Os próximos passos desses movimentos no CoroChoque

É certo afirmar que nas próximas semanas os indicadores e projeções futuras para a economia, em especial à produção e preços do petróleo, só apontarão para mais quedas e incertezas, devido a falta de conhecimento sobre o fim da pandemia. O consumo de petróleo no mundo tem caído entre 20 e 30 milhões de barris por dia; antes da crise o consumo era de 100 milhões de barris por dia. O aumento dos excedentes da produção crescem enquanto diminuem a capacidade de estocá-los. A impossibilidade de parar a produção por provocar uma despressurização nos campos mais antigos, inviabilizando sua retomada, é um entre tantos desafios que os produtores de petróleo enfrentam.

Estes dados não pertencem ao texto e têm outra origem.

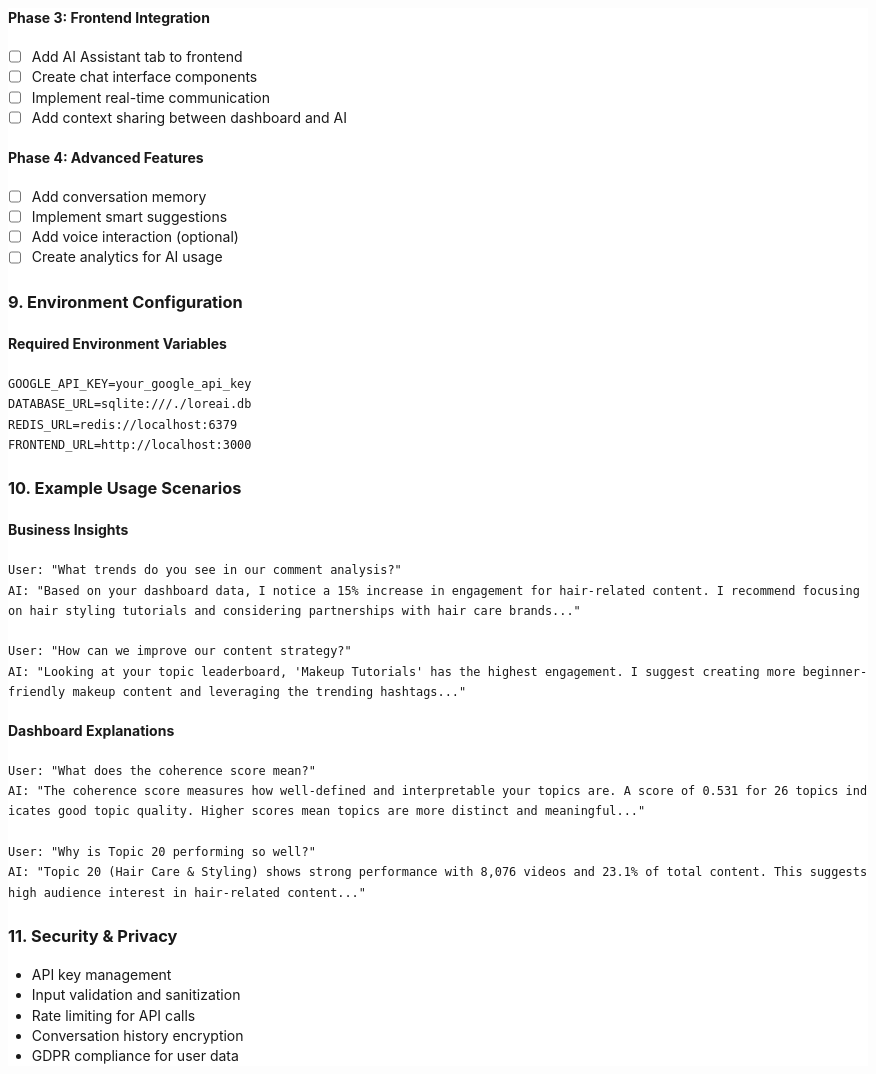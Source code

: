 #### Phase 3: Frontend Integration
- [ ] Add AI Assistant tab to frontend
- [ ] Create chat interface components
- [ ] Implement real-time communication
- [ ] Add context sharing between dashboard and AI

#### Phase 4: Advanced Features
- [ ] Add conversation memory
- [ ] Implement smart suggestions
- [ ] Add voice interaction (optional)
- [ ] Create analytics for AI usage

### 9. Environment Configuration

#### Required Environment Variables
```env
GOOGLE_API_KEY=your_google_api_key
DATABASE_URL=sqlite:///./loreai.db
REDIS_URL=redis://localhost:6379
FRONTEND_URL=http://localhost:3000
```

### 10. Example Usage Scenarios

#### Business Insights
```
User: "What trends do you see in our comment analysis?"
AI: "Based on your dashboard data, I notice a 15% increase in engagement for hair-related content. I recommend focusing on hair styling tutorials and considering partnerships with hair care brands..."

User: "How can we improve our content strategy?"
AI: "Looking at your topic leaderboard, 'Makeup Tutorials' has the highest engagement. I suggest creating more beginner-friendly makeup content and leveraging the trending hashtags..."
```

#### Dashboard Explanations
```
User: "What does the coherence score mean?"
AI: "The coherence score measures how well-defined and interpretable your topics are. A score of 0.531 for 26 topics indicates good topic quality. Higher scores mean topics are more distinct and meaningful..."

User: "Why is Topic 20 performing so well?"
AI: "Topic 20 (Hair Care & Styling) shows strong performance with 8,076 videos and 23.1% of total content. This suggests high audience interest in hair-related content..."
```

### 11. Security & Privacy

- API key management
- Input validation and sanitization
- Rate limiting for API calls
- Conversation history encryption
- GDPR compliance for user data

O cenário geopolítico também se mantém em aberto em torno do petróleo. A queda do preço atinge a dinâmica dos blocos e dos principais países e empresas produtoras. Boa parte das previsões de investimentos para o curto e médio prazo foram cortadas, bem como a preservação de caixa, sinalizado pelas gigantes do setor como ExxonMobil, Total, Equinor e BP, além da Petrobras.

O acordo entre os países da OPEP+ foi acertado e tem como objetivo conter o poder do continente americano no setor. Ao contrário da esperada queda da produção em torno de 15 milhões de barris de petróleo por dia, o acordo foi de 10 bilhões, como uma forma de pressionar o bloco America+2 de também reduzir a produção, o que por hora inundará o mundo do produto a um preço baixíssimo. Antes da reunião de fechamento do acordo, a China comprou da Arábia Saudita um valor considerável de petróleo para estocar e assinou um contrato com o país e a sua estatal CPECC para o desenvolvimento do campo de petróleo no Irã. Isso mostra que a OPEP+ está disposta a impedir o avanço da América+2.

Do outro lado, o preço do petróleo dos EUA negociado em Nova Iorque (de tipo WTI, que é diferente do tipo Brent) apresentou uma queda especulativa no mercado financeiro de mais de 300%, fechando com um valor negativo de US$ 37,63, algo nunca visto antes. Essa movimentação se deu pelo vencimento dos contratos desse tipo de petróleo da produção futura de maio. A corrida pela venda desses títulos antes do vencimento, já que não havia expectativa da produção, levou a essa queda fenomenal. O aumento elevado dos estoques do produto em mais de 48% no principal centro de armazenamento do petróleo dos EUA (cidade de Cushing/Oklahoma) também contribuiu nesse processo. Trata-se de um ciclo vicioso em que a economia real influi no mercado financeiro, enquanto este amplia as perdas para o primeiro.

Não há condições de determinar os vencedores, mas a disputa é acirrada. Ainda que o petróleo dos EUA (Shale oil) seja mais caro para a produção, podendo levar a uma onda de quebra das empresas, pode existir uma onda de concentração e proteção dos EUA a esse setor, por seu papel geopolítico. A OPEP+ tem avançado em seus movimentos na crise e não indicam recuos no momento, mesmo com o preço baixíssimo. O jogo está em aberto, e o controle da produção e preço do petróleo é apenas um dos instrumentos para a manutenção do poder geopolítico e controle deste recurso natural.

* André Cardoso é economista e coordenador do escritório Brasil do Instituto Tricontinental de Pesquisa Social.